Show each line of the entries below in which the word "radical" appears.

── Material for this task ──

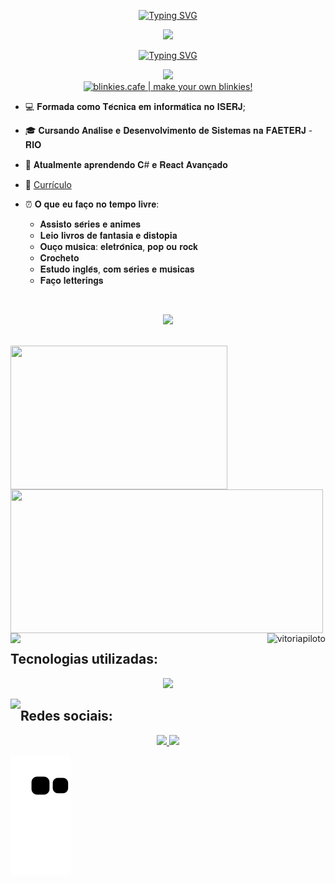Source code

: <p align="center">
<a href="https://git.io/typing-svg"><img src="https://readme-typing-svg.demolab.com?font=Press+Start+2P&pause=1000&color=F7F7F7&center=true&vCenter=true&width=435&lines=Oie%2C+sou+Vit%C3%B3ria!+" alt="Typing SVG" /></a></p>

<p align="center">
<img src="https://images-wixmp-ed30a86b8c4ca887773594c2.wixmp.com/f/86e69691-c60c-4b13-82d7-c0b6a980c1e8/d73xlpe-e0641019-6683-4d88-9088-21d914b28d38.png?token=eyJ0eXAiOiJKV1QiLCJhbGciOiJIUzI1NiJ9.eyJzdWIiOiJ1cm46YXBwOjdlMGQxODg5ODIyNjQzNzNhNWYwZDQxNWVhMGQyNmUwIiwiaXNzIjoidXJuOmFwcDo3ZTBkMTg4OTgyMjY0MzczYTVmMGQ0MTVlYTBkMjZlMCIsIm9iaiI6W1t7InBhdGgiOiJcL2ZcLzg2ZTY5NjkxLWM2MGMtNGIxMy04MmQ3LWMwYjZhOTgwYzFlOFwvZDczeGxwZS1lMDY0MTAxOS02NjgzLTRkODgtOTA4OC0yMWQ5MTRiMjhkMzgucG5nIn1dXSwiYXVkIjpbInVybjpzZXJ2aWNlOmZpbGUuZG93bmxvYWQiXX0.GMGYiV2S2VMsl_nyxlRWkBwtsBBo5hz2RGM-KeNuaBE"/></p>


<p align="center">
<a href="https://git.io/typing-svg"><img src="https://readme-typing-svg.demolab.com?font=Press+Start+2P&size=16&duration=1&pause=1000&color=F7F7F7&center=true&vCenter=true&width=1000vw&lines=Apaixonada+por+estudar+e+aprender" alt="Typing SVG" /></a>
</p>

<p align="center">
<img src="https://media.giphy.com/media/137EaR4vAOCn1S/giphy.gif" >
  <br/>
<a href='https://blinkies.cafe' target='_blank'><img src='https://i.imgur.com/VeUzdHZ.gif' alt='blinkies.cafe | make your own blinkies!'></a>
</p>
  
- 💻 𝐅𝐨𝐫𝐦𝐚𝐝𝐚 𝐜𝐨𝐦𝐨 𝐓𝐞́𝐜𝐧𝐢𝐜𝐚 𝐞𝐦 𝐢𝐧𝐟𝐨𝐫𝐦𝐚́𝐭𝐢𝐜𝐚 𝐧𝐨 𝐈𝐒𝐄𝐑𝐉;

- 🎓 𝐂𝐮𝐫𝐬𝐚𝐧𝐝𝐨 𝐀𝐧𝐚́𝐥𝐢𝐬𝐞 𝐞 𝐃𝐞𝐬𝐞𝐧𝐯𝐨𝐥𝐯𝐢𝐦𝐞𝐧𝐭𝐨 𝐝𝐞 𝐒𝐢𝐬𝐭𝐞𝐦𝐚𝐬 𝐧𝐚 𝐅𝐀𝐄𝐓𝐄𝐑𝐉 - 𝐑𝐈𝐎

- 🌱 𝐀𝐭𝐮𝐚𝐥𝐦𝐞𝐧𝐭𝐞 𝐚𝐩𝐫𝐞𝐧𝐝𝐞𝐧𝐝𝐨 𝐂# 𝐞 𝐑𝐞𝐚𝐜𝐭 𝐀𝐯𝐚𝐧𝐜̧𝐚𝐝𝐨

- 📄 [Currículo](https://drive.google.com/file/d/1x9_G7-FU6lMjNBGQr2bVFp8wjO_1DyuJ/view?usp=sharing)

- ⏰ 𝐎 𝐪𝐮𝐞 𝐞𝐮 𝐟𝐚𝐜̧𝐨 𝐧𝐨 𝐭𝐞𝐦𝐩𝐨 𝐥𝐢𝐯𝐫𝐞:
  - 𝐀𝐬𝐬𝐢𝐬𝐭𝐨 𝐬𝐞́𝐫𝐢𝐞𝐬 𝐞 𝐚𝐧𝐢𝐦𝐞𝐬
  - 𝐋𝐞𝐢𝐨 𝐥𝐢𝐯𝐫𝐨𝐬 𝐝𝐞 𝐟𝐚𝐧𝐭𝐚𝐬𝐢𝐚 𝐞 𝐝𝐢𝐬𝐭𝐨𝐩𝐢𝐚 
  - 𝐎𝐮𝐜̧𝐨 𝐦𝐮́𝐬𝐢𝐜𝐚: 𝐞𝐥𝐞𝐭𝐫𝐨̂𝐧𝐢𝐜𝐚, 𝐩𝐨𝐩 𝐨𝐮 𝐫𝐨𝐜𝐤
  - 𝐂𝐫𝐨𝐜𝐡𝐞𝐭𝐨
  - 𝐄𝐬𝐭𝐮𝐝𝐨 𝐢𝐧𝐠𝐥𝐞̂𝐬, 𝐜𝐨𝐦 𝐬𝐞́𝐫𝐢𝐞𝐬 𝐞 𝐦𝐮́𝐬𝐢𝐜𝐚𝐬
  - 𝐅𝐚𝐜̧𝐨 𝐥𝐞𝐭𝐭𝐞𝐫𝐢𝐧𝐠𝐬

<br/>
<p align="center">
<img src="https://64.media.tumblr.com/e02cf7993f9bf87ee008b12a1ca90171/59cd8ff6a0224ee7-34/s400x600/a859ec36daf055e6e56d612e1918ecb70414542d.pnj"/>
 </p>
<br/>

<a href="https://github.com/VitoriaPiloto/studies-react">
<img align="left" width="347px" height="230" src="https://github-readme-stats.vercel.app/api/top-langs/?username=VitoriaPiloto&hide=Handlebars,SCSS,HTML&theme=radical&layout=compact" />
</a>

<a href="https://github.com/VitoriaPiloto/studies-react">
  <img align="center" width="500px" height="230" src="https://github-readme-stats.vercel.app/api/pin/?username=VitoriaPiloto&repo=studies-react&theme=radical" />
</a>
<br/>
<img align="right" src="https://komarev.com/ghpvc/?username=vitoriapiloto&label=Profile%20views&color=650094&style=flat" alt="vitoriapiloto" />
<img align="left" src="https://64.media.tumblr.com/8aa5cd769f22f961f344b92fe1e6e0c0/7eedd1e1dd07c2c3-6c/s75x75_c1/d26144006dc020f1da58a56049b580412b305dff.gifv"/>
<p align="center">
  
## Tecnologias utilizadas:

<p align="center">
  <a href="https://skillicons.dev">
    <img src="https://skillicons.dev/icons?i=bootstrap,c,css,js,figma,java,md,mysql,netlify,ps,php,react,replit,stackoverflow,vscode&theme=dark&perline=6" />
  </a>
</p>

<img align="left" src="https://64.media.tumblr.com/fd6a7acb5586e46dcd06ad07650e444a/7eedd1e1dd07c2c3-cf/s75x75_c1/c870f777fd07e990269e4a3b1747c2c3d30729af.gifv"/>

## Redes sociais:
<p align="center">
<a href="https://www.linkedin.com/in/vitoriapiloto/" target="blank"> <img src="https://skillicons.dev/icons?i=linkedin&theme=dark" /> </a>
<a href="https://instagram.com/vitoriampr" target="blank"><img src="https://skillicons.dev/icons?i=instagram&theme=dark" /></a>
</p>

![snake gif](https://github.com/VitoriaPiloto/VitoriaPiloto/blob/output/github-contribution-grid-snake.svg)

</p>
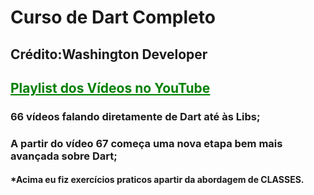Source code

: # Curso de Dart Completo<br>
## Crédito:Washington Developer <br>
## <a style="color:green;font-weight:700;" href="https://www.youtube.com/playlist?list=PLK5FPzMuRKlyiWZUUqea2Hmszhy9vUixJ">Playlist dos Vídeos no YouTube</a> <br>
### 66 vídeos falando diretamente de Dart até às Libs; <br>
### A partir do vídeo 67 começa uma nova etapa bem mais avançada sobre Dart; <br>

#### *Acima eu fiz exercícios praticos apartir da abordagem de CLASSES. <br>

───

§ **Response box**
<img align="left" width="347px" height="230" src="https://github-readme-stats.vercel.app/api/top-langs/?username=VitoriaPiloto&hide=Handlebars,SCSS,HTML&theme=radical&layout=compact" />
  <img align="center" width="500px" height="230" src="https://github-readme-stats.vercel.app/api/pin/?username=VitoriaPiloto&repo=studies-react&theme=radical" />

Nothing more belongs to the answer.